I hope you guys are ready for some honest, deep, almost shameful updates from me. That’s what’s on my heart and on my mind to share right now.
I haven’t blogged in a couple of weeks, part of the reason that I’ve been MIA is that I’m still struggling to get back into good, consistent habits since we came back from vacation at the very end of May. So for two months I’ve been slipping back up in weight again.
I feel sad, like I’ve let you all down somehow.
The truth is that I’ve let myself down too, putting my immediate desires over the long term desire to be the healthiest person I can be.
Now neither of the two thoughts above, about letting myself and others down is really helpful at all. I’m working to find new thoughts that can replace those. I want thoughts that will inspire me to make positive, lasting change in my habits.

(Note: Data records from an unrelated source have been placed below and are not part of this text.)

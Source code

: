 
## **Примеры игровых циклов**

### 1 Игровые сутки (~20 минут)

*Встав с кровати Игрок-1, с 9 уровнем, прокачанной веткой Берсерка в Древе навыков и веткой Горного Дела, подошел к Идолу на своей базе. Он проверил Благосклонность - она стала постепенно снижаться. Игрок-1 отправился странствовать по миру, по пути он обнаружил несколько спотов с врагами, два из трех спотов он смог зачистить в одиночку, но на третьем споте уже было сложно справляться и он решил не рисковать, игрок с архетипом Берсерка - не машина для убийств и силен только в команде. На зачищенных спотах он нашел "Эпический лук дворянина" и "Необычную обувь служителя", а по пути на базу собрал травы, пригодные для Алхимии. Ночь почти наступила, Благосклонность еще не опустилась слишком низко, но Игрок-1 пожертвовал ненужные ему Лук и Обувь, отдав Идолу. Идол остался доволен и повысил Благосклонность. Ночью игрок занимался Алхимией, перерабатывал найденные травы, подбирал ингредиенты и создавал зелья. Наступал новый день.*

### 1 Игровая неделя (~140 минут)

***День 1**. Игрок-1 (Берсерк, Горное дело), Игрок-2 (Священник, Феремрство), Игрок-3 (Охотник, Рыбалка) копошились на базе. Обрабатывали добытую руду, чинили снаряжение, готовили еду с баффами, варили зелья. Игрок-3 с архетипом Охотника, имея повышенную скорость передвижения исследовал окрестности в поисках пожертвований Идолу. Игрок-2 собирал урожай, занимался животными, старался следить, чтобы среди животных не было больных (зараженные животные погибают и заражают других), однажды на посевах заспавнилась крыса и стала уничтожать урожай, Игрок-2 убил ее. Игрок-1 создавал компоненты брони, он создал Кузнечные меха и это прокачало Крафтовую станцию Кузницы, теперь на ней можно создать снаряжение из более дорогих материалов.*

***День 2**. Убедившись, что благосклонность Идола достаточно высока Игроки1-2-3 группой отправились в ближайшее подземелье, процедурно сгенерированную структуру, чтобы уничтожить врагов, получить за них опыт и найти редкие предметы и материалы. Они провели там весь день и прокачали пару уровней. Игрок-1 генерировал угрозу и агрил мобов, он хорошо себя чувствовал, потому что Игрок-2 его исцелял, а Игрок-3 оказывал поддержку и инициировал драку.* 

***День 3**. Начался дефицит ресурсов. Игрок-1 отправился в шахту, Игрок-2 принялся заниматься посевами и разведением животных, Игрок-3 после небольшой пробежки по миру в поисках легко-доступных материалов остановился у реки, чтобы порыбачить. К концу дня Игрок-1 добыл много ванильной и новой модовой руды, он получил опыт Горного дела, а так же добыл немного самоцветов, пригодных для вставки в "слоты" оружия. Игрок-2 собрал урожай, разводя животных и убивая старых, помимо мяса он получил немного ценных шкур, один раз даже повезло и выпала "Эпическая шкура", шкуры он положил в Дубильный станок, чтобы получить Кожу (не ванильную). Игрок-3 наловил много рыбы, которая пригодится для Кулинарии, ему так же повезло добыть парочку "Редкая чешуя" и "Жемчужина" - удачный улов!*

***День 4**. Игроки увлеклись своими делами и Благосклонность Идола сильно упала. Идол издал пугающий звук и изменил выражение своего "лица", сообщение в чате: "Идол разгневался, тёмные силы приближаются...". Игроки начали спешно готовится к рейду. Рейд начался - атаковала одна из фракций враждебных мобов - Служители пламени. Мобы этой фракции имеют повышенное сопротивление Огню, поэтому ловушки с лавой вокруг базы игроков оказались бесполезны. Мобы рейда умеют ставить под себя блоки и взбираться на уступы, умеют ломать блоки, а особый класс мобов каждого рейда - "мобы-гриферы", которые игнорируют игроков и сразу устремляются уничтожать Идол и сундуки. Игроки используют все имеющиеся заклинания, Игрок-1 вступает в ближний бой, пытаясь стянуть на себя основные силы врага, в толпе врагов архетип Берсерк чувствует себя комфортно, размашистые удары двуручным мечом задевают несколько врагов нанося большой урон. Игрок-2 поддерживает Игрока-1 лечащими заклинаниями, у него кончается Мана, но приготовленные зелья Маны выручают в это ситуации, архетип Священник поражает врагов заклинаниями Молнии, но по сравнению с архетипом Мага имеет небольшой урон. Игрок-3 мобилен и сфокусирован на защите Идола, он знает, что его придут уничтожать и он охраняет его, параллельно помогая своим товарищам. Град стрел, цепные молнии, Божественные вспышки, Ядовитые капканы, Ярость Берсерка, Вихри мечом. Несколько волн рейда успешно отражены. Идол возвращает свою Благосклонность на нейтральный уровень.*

My real goal is to inspire others to work toward their goals – whether it’s weight loss or something else. I want to give others hope, practical advice and teach you the things I’ve learned.
But in the last couple of months I’ve felt anything but inspired. I’m in a funk and I’m trying to claw my way out of it.
I could blame it on a lot of things, however it really just boils down to a lack of focus. I’ve been focused on other things besides my weight loss goal and helping others to reach their own. I’m still an accountant too and there was a lot of work to catch up on when I came back from vacation. Since May we’ve also had a hurricane, house guests, taken on new responsibilities in our volunteer groups, etc. There have also been personnel changes at work that added to my stress.
In the end, I have no one to blame for my lack of progress but myself.
And that is the most painful part.
At the same time it is the most empowering.
I chose to put work, my family and my friends ahead of my weight goals. That was a season, but I’m ready to move on. I’m ready to start blogging and consistently living a Ketogenic lifestyle again.
There are plenty of hills and valleys on this road to a healthy body. I want to be the guide you need to get there safely so hopefully this glimpse into my struggle can help you relate.